Breaking the ice on a new novel - the pilot chapter method


Actually getting started on a new novel can be a difficult step. Every writer is different: some of us leap headfirst into a new project, eager to get going, while others linger over characterisation and plot plans.

I tend to fall into the latter category. I have failed on novels before due to poor planning, so nowadays I like to be sure everything is ready before I write a line of the story. I spend weeks (or sometimes even months) conducting research, writing notes, drawing up detailed character files. I write complex historical novels so it would be foolish to jump into the deep end before I'm ready.

However, sometimes it pays to set aside the research and just get stuck in — even if it's only to test the waters.

The Pilot Chapter

What do I mean by a 'pilot chapter'? Put simply, it's a test run. It lets you explore characters, themes, and plot elements without committing to anything. Think of it as a sketchbook.

I'm currently at the point in planning Alpine Dawn II (boring working title The Solomon Gordon Papers) where most of the prewriting has been done and I'm itching to get into the meat of the story — however, I'm well aware that I'm not quite ready yet. I still need to outline the overall plot and answer some important questions before I begin.

I'm introducing some new main characters in this volume, including the journalist and showman Albert Smith. The pilot chapter I'm currently working on is set in Paris on the 23rd of June, 1848 — a date when revolutionary battles broke out between the desperate workers of the eastern quarters and the government forces of the west. This won't necessarily be the actual first chapter of the finished book, but by putting Smith in a stressful situation I can learn about how he acts and reacts as a character. The chapter is also answering lingering questions about various subplots.

As you might expect, I began by creating a first line. Here's mine:
A brick crashed through Smith's hotel room window.
Will it end up as the first line of the book? Probably not, but for now it's serving its purpose.

As a Springboard

Sometimes the pilot chapter can be something more: it can be the seed for the first draft. If the story really takes off and you find yourself three chapters in and still going strong, you're probably onto something good and should just keep going!

This is more or less what happened when I was working on The Only Genuine Jones.
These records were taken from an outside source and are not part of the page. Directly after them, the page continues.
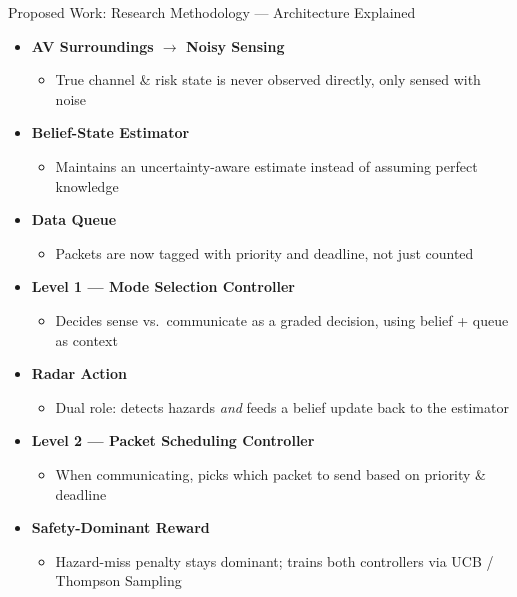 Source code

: \documentclass[aspectratio=169]{beamer}
\begin{document}
\begin{frame}{Proposed Work: Research Methodology --- Architecture Explained}
  \footnotesize
  \begin{itemize}
    \setlength{\itemsep}{0.06cm}
    \item \textbf{AV Surroundings $\to$ Noisy Sensing}
      \begin{itemize}
        \small \item[--] True channel \& risk state is never observed directly, only sensed with noise
      \end{itemize}
    \item \textbf{Belief-State Estimator}
      \begin{itemize}
        \small \item[--] Maintains an uncertainty-aware estimate instead of assuming perfect knowledge
      \end{itemize}
    \item \textbf{Data Queue}
      \begin{itemize}
        \small \item[--] Packets are now tagged with priority and deadline, not just counted
      \end{itemize}
    \item \textbf{Level 1 --- Mode Selection Controller}
      \begin{itemize}
        \small \item[--] Decides sense vs.\ communicate as a graded decision, using belief + queue as context
      \end{itemize}
    \item \textbf{Radar Action}
      \begin{itemize}
        \small \item[--] Dual role: detects hazards \emph{and} feeds a belief update back to the estimator
      \end{itemize}
    \item \textbf{Level 2 --- Packet Scheduling Controller}
      \begin{itemize}
        \small \item[--] When communicating, picks which packet to send based on priority \& deadline
      \end{itemize}
    \item \textbf{Safety-Dominant Reward}
      \begin{itemize}
        \small \item[--] Hazard-miss penalty stays dominant; trains both controllers via UCB / Thompson Sampling
      \end{itemize}
  \end{itemize}
\end{frame}
\end{document}
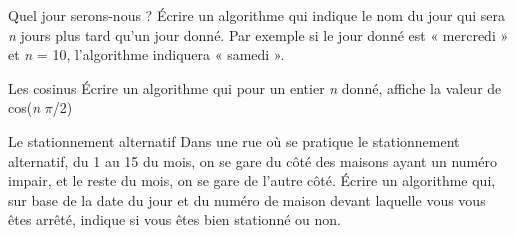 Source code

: \begin{Exercice}{Quel jour serons-nous ?}
{
Écrire un algorithme qui indique le nom du jour qui sera \textit{n}
jours plus tard qu’un jour donné. Par exemple si le jour donné est «
mercredi » et \textit{n} = 10, l’algorithme indiquera « samedi ».}
\end{Exercice}

\begin{Exercice}{Les cosinus}
Écrire un algorithme qui pour un entier \textit{n} donné, affiche la
valeur de cos(\textit{n} $\pi $/2)
\end{Exercice}

\begin{Exercice}{Le stationnement alternatif}
{
Dans une rue où se pratique le stationnement alternatif, du 1 au 15 du
mois, on se gare du côté des maisons ayant un numéro impair, et le
reste du mois, on se gare de l'autre côté. Écrire un
algorithme qui, sur base de la date du jour et du numéro de maison
devant laquelle vous vous êtes arrêté, indique si vous êtes bien
stationné ou non. }
\end{Exercice}
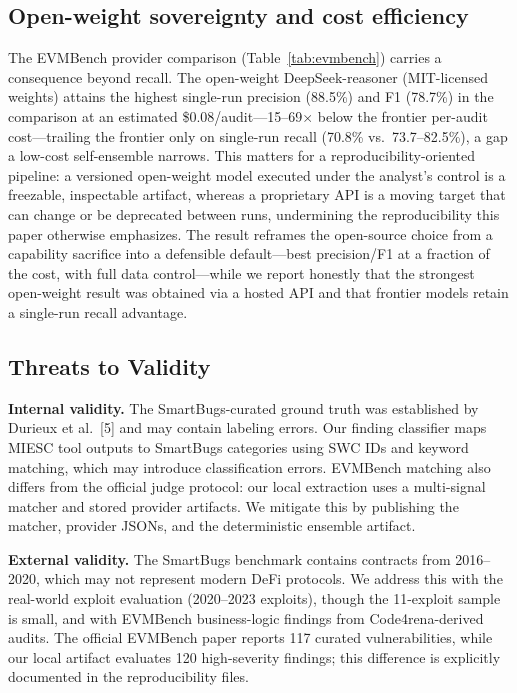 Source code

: \documentclass[conference]{IEEEtran}
\begin{document}
\subsection{Open-weight sovereignty and cost efficiency}

The EVMBench provider comparison (Table~\ref{tab:evmbench}) carries a consequence beyond recall. The open-weight DeepSeek-reasoner (MIT-licensed weights) attains the highest single-run precision (88.5\%) and F1 (78.7\%) in the comparison at an estimated \$0.08/audit---15--69$\times$ below the frontier per-audit cost---trailing the frontier only on single-run recall (70.8\% vs.\ 73.7--82.5\%), a gap a low-cost self-ensemble narrows. This matters for a reproducibility-oriented pipeline: a versioned open-weight model executed under the analyst's control is a freezable, inspectable artifact, whereas a proprietary API is a moving target that can change or be deprecated between runs, undermining the reproducibility this paper otherwise emphasizes. The result reframes the open-source choice from a capability sacrifice into a defensible default---best precision/F1 at a fraction of the cost, with full data control---while we report honestly that the strongest open-weight result was obtained via a hosted API and that frontier models retain a single-run recall advantage.

\subsection{Threats to Validity}

\textbf{Internal validity.} The SmartBugs-curated ground truth was established by Durieux et al.~[5] and may contain labeling errors. Our finding classifier maps MIESC tool outputs to SmartBugs categories using SWC IDs and keyword matching, which may introduce classification errors. EVMBench matching also differs from the official judge protocol: our local extraction uses a multi-signal matcher and stored provider artifacts. We mitigate this by publishing the matcher, provider JSONs, and the deterministic ensemble artifact.

\textbf{External validity.} The SmartBugs benchmark contains contracts from 2016--2020, which may not represent modern DeFi protocols. We address this with the real-world exploit evaluation (2020--2023 exploits), though the 11-exploit sample is small, and with EVMBench business-logic findings from Code4rena-derived audits. The official EVMBench paper reports 117 curated vulnerabilities, while our local artifact evaluates 120 high-severity findings; this difference is explicitly documented in the reproducibility files.
\end{document}
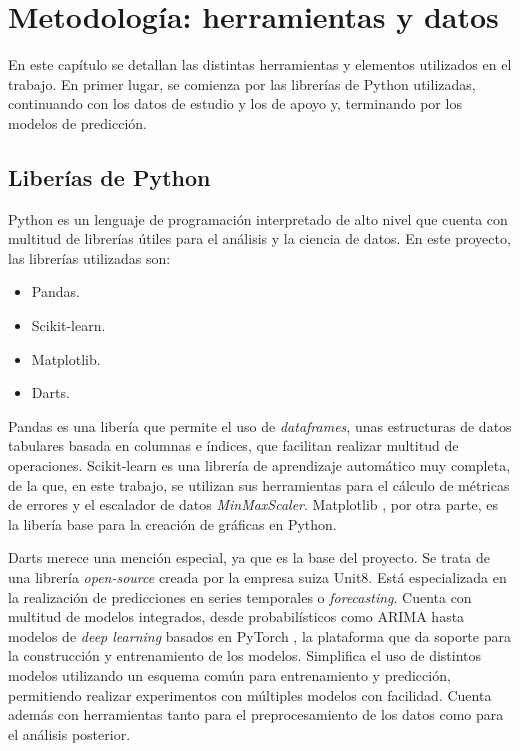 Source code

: \chapter{Metodología: herramientas y datos}\label{cap3}

En este capítulo se detallan las distintas herramientas y elementos utilizados en el trabajo. En primer lugar, se comienza por las librerías de Python utilizadas, continuando con los datos de estudio y los de apoyo y, terminando por los modelos de predicción.

\section{Liberías de Python}

Python \cite{python} es un lenguaje de programación interpretado de alto nivel que cuenta con multitud de librerías útiles para el análisis y la ciencia de datos. En este proyecto, las librerías utilizadas son:

\begin{itemize}
	\item Pandas.
	\item Scikit-learn.
	\item Matplotlib.
	\item Darts.
\end{itemize}

Pandas \cite{pandas} es una libería que permite el uso de \textit{dataframes}, unas estructuras de datos tabulares basada en columnas e índices, que facilitan realizar multitud de operaciones. Scikit-learn \cite{scikit-learn} es una librería de aprendizaje automático muy completa, de la que, en este trabajo, se utilizan sus herramientas para el cálculo de métricas de errores y el escalador de datos \textit{MinMaxScaler}. Matplotlib \cite{matplotlib}, por otra parte, es la libería base para la creación de gráficas en Python.

Darts \cite{darts} merece una mención especial, ya que es la base del proyecto. Se trata de una librería \textit{open-source} creada por la empresa suiza Unit8. Está especializada en la realización de predicciones en series temporales o \textit{forecasting}. Cuenta con multitud de modelos integrados, desde probabilísticos como ARIMA hasta modelos de \textit{deep learning} basados en PyTorch \cite{pytorch}, la plataforma que da soporte para la construcción y entrenamiento de los modelos. Simplifica el uso de distintos modelos utilizando un esquema común para entrenamiento y predicción, permitiendo realizar experimentos con múltiples modelos con facilidad. Cuenta además con herramientas tanto para el preprocesamiento de los datos como para el análisis posterior.

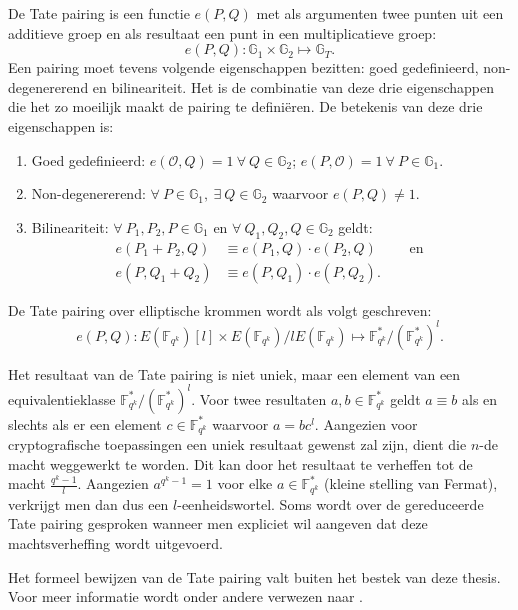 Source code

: De Tate pairing is een functie $e(P, Q)$ met als argumenten twee punten uit een additieve groep en als resultaat een punt in een multiplicatieve groep:
\[e(P, Q): \mathbb{G}_1 \times \mathbb{G}_2 \mapsto \mathbb{G}_T.\]
Een pairing moet tevens volgende eigenschappen bezitten: goed gedefinieerd, non-degenererend en bilineariteit. Het is de combinatie van deze drie eigenschappen die het zo moeilijk maakt de pairing te defini\"eren. De betekenis van deze drie eigenschappen is:
\begin{enumerate}
	\item Goed gedefinieerd: $e(\mathcal{O}, Q) = 1 \: \forall \: Q \in \mathbb{G}_2$; $e(P, \mathcal{O}) = 1 \: \forall \: P \in \mathbb{G}_1$.
	
	\item Non-degenererend: $\forall \: P \in \mathbb{G}_1, \: \exists \: Q \in \mathbb{G}_2$ waarvoor $e(P, Q) \neq 1$.
	
	\item Bilineariteit: $\forall \: P_1, P_2, P \in \mathbb{G}_1$ en $\forall \: Q_1, Q_2, Q \in \mathbb{G}_2$ geldt:
		\[\begin{aligned}
			e(P_1 + P_2, Q) &\equiv e(P_1, Q) \cdot e(P_2, Q) \qquad \text{ en }\\
			e(P, Q_1 + Q_2) &\equiv e(P, Q_1) \cdot e(P, Q_2).
		\end{aligned}\]
\end{enumerate}

De Tate pairing over elliptische krommen wordt als volgt geschreven:
\[e(P, Q): E(\mathbb{F}_{q^k})[l] \times E(\mathbb{F}_{q^k})/l E(\mathbb{F}_{q^k}) \mapsto \mathbb{F}_{q^k}^* / (\mathbb{F}_{q^k}^*)^l.\]

Het resultaat van de Tate pairing is niet uniek, maar een element van een equivalentieklasse $\mathbb{F}_{q^k}^* / (\mathbb{F}_{q^k}^*)^l$. Voor twee resultaten $a, b \in \mathbb{F}_{q^k}^*$ geldt $a \equiv b$ als en slechts als er een element $c \in \mathbb{F}_{q^k}^*$ waarvoor $a = bc^l$. Aangezien voor cryptografische toepassingen een uniek resultaat gewenst zal zijn, dient die $n$-de macht weggewerkt te worden. Dit kan door het resultaat te verheffen tot de macht $\frac{q^k - 1 }{l}$. Aangezien $a^{q^k - 1} = 1$ voor elke $a \in \mathbb{F}_{q^k}^*$ (kleine stelling van Fermat), verkrijgt men dan dus een $l$-eenheidswortel. Soms wordt over de gereduceerde Tate pairing gesproken wanneer men expliciet wil aangeven dat deze machtsverheffing wordt uitgevoerd.

Het formeel bewijzen van de Tate pairing valt buiten het bestek van deze thesis. Voor meer informatie wordt onder andere verwezen naar \cite{maas, ruck, hess}.

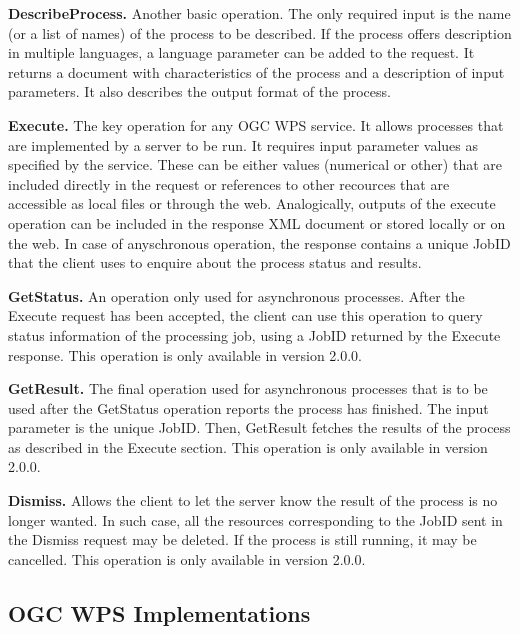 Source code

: \noindent \textbf{DescribeProcess.} Another basic operation. The only
required input is the name (or a list of names) of the process to be
described. If the process offers description in multiple languages, a
language parameter can be added to the request. It returns a document
with characteristics of the process and a description of input
parameters. It also describes the output format of the process.

\noindent \textbf{Execute.} The key operation for any OGC WPS
service. It allows processes that are implemented by a server to be
run. It requires input parameter values as specified by the
service. These can be either values (numerical or other) that are
included directly in the request or references to other recources that
are accessible as local files or through the web. Analogically,
outputs of the execute operation can be included in the response XML
document or stored locally or on the web. In case of anyschronous
operation, the response contains a unique JobID that the client uses
to enquire about the process status and results.

\noindent \textbf{GetStatus.} An operation only used for asynchronous
processes. After the Execute request has been accepted, the client can
use this operation to query status information of the processing job,
using a JobID returned by the Execute response. This operation is only
available in version 2.0.0.

\noindent \textbf{GetResult.} The final operation used for
asynchronous processes that is to be used after the GetStatus
operation reports the process has finished. The input parameter is the
unique JobID. Then, GetResult fetches the results of the process as
described in the Execute section. This operation is only available in
version 2.0.0.

\noindent \textbf{Dismiss.} Allows the client to let the server know
the result of the process is no longer wanted. In such case, all the
resources corresponding to the JobID sent in the Dismiss request may
be deleted. If the process is still running, it may be cancelled. This
operation is only available in version 2.0.0.

\subsection{OGC WPS Implementations}


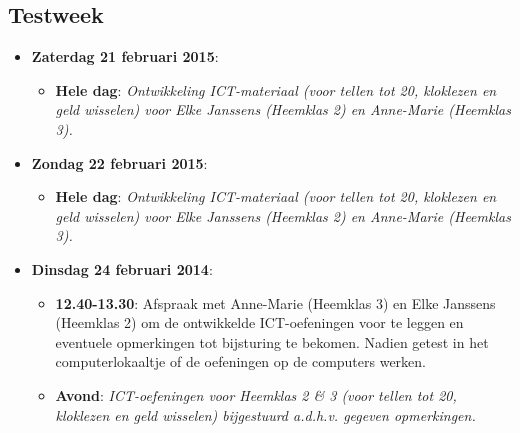 \documentclass[a4paper,11pt]{article}
\theoremstyle{definition}
\begin{document}
\begin{itemize}
\begin{itemize}
\end{itemize}
\subsection{Testweek}
\begin{itemize}
  \item \textbf{Zaterdag 21 februari 2015}:
  \begin{itemize}
    \item \textbf{Hele dag}: \emph{ Ontwikkeling ICT-materiaal (voor tellen tot 20, kloklezen en geld wisselen)
  voor Elke Janssens (Heemklas 2) en Anne-Marie (Heemklas 3).}
  \end{itemize}

  

   \item \textbf{Zondag 22 februari 2015}:  \begin{itemize}
    \item \textbf{Hele dag}: \emph{ Ontwikkeling ICT-materiaal (voor tellen tot 20, kloklezen en geld wisselen)
  voor Elke Janssens (Heemklas 2) en Anne-Marie (Heemklas 3).}
  \end{itemize}

  \item  \textbf{Dinsdag 24 februari 2014}:     
  \begin{itemize}
    \item \textbf{12.40-13.30}:   Afspraak met Anne-Marie (Heemklas 3) en Elke Janssens (Heemklas 2) om de ontwikkelde ICT-oefeningen voor te leggen
    en eventuele opmerkingen tot bijsturing te bekomen. Nadien getest in het computerlokaaltje of de oefeningen op de computers werken.
    \item \textbf{Avond}: \emph{ICT-oefeningen voor Heemklas 2 \& 3 (voor tellen tot 20, kloklezen en geld wisselen) bijgestuurd a.d.h.v. gegeven opmerkingen.}
  \end{itemize}
  

\end{itemize}
\end{itemize}
\end{document}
After two false starts — one of which got to over 20,000 words in length — I eventually decided just to start writing, no pressure, and see what happened. That pilot chapter worked well and, with a few modifications, became the final version of Chapter 1 as it exists today.

Ultimately we're all different. The pilot chapter method will be completely unsuitable for some writers; after all, some novelists don't plan their books at all, and thrive on jumping straight in. However, for those of us who like to plan for every eventuality before committing words to the page, the pilot chapter method can be a great way of breaking the ice on a new book.